Not using Index

  • HI all, I am doing a simple select query, returns about 4000 records from 1570321 records.

    select * from sales where (sales_id = 1123013 AND sales_in_no >= 199701 AND sales_in_no <= 199701)

    The query takes about 1min to run.

    Index sales_idx is created for sales_id and sales_in_no. But I looked at the sql profiler, doesnt look like sql server is using this index.

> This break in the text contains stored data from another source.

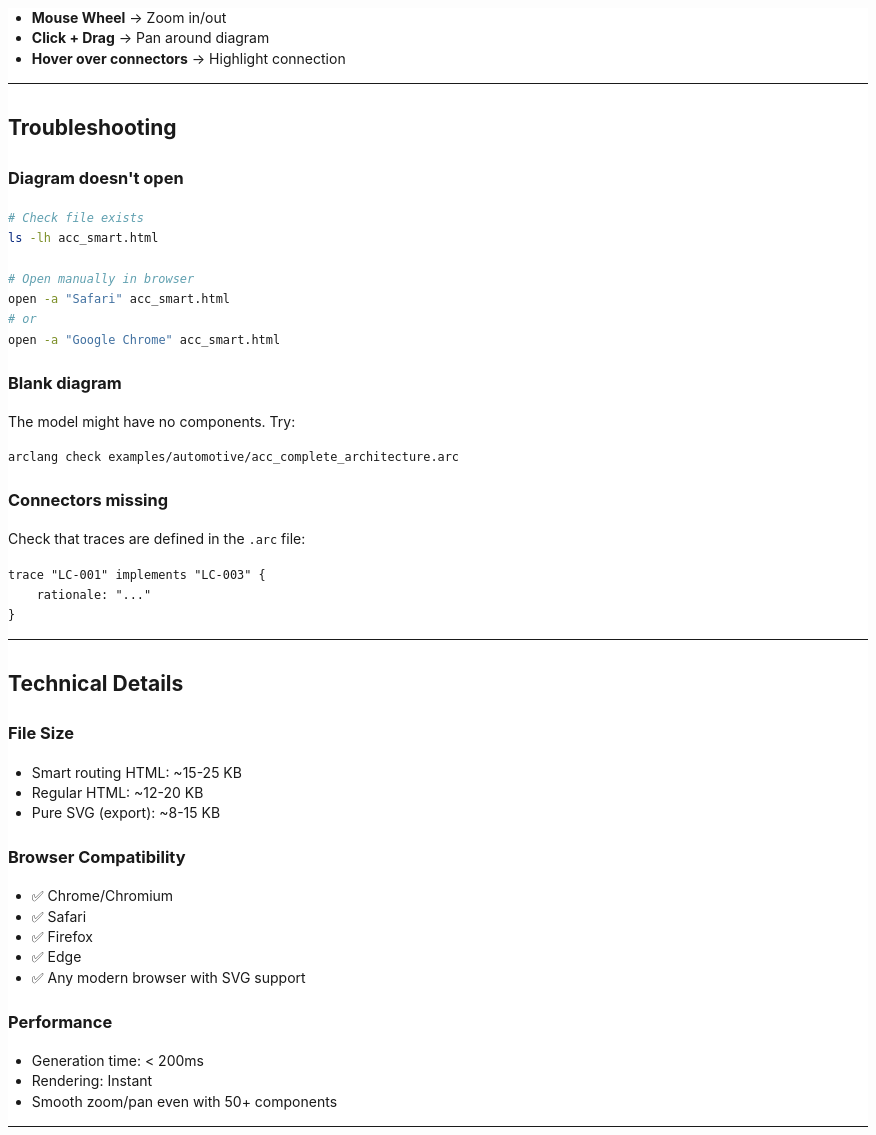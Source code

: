 - **Mouse Wheel** → Zoom in/out
- **Click + Drag** → Pan around diagram
- **Hover over connectors** → Highlight connection

---

## Troubleshooting

### Diagram doesn't open
```bash
# Check file exists
ls -lh acc_smart.html

# Open manually in browser
open -a "Safari" acc_smart.html
# or
open -a "Google Chrome" acc_smart.html
```

### Blank diagram
The model might have no components. Try:
```bash
arclang check examples/automotive/acc_complete_architecture.arc
```

### Connectors missing
Check that traces are defined in the `.arc` file:
```arc
trace "LC-001" implements "LC-003" {
    rationale: "..."
}
```

---

## Technical Details

### File Size
- Smart routing HTML: ~15-25 KB
- Regular HTML: ~12-20 KB
- Pure SVG (export): ~8-15 KB

### Browser Compatibility
- ✅ Chrome/Chromium
- ✅ Safari
- ✅ Firefox
- ✅ Edge
- ✅ Any modern browser with SVG support

### Performance
- Generation time: < 200ms
- Rendering: Instant
- Smooth zoom/pan even with 50+ components

---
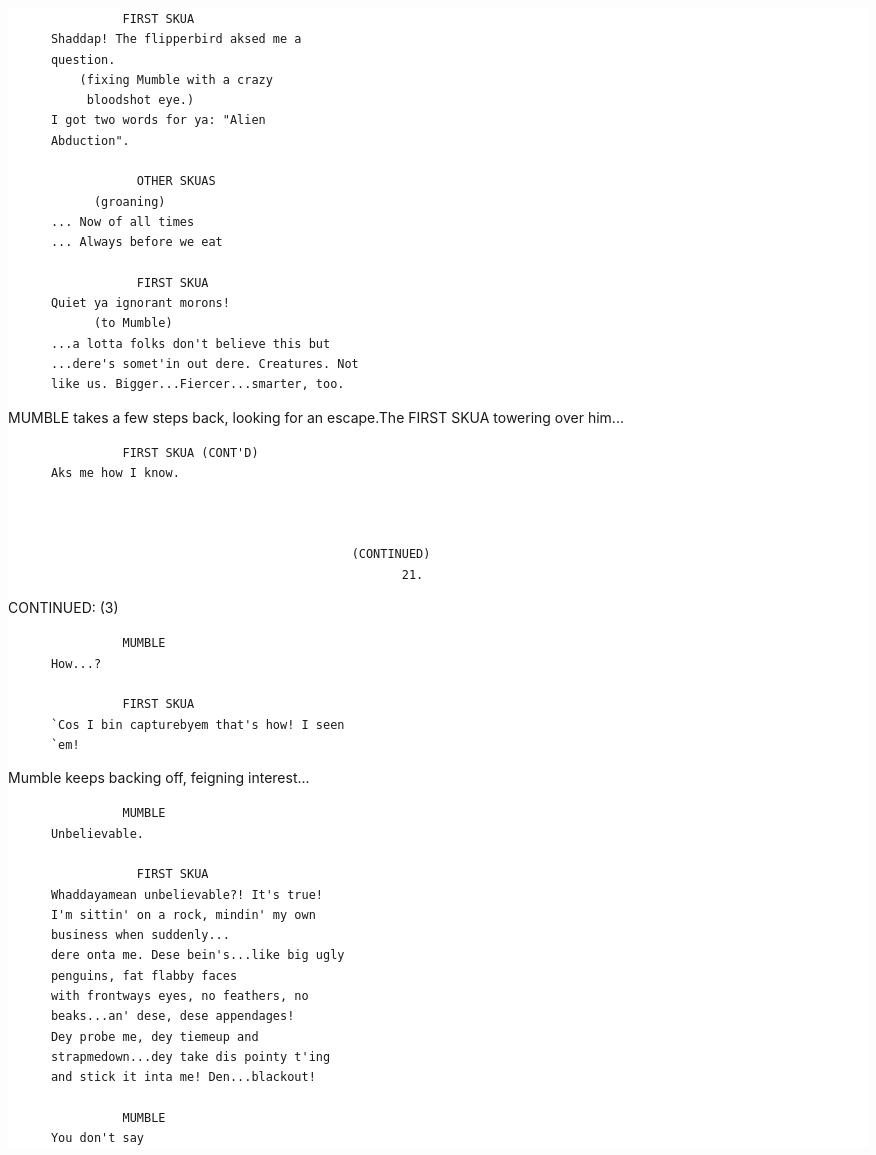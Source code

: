                     FIRST SKUA
          Shaddap! The flipperbird aksed me a
          question.
              (fixing Mumble with a crazy
               bloodshot eye.)
          I got two words for ya: "Alien
          Abduction".

                      OTHER SKUAS
                (groaning)
          ... Now of all times
          ... Always before we eat

                      FIRST SKUA
          Quiet ya ignorant morons!
                (to Mumble)
          ...a lotta folks don't believe this but
          ...dere's somet'in out dere. Creatures. Not
          like us. Bigger...Fiercer...smarter, too.

MUMBLE takes a few steps back, looking for an escape.The
FIRST SKUA towering over him...

                    FIRST SKUA (CONT'D)
          Aks me how I know.



                                                    (CONTINUED)
                                                           21.
CONTINUED: (3)

                    MUMBLE
          How...?

                    FIRST SKUA
          `Cos I bin capturebyem that's how! I seen
          `em!

Mumble keeps backing off, feigning interest...

                    MUMBLE
          Unbelievable.

                      FIRST SKUA
          Whaddayamean unbelievable?! It's true!
          I'm sittin' on a rock, mindin' my own
          business when suddenly...
          dere onta me. Dese bein's...like big ugly
          penguins, fat flabby faces
          with frontways eyes, no feathers, no
          beaks...an' dese, dese appendages!
          Dey probe me, dey tiemeup and
          strapmedown...dey take dis pointy t'ing
          and stick it inta me! Den...blackout!

                    MUMBLE
          You don't say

Is there any reason why the index is not been used??

    Thanks for your suggestions.

  • Just outta curiosity, what is this for?

    salesin_no >= 199701 AND sales_in_no <= 199701

    It looks like that would select everything in that column.

    Depending on the order of the columns in your index the optimizer may find it more efficient to just scan the entire table.

    What results are you getting from the execution plan when you run it?

    -Luke.

    To help us help you read this[/url]For better help with performance problems please read this[/url]

  • - Is sales_id the first column of your index ?

    - is the other column the first one of the index ?

    - from your total column distribution, which percentage is of sales_id = 1123013 ?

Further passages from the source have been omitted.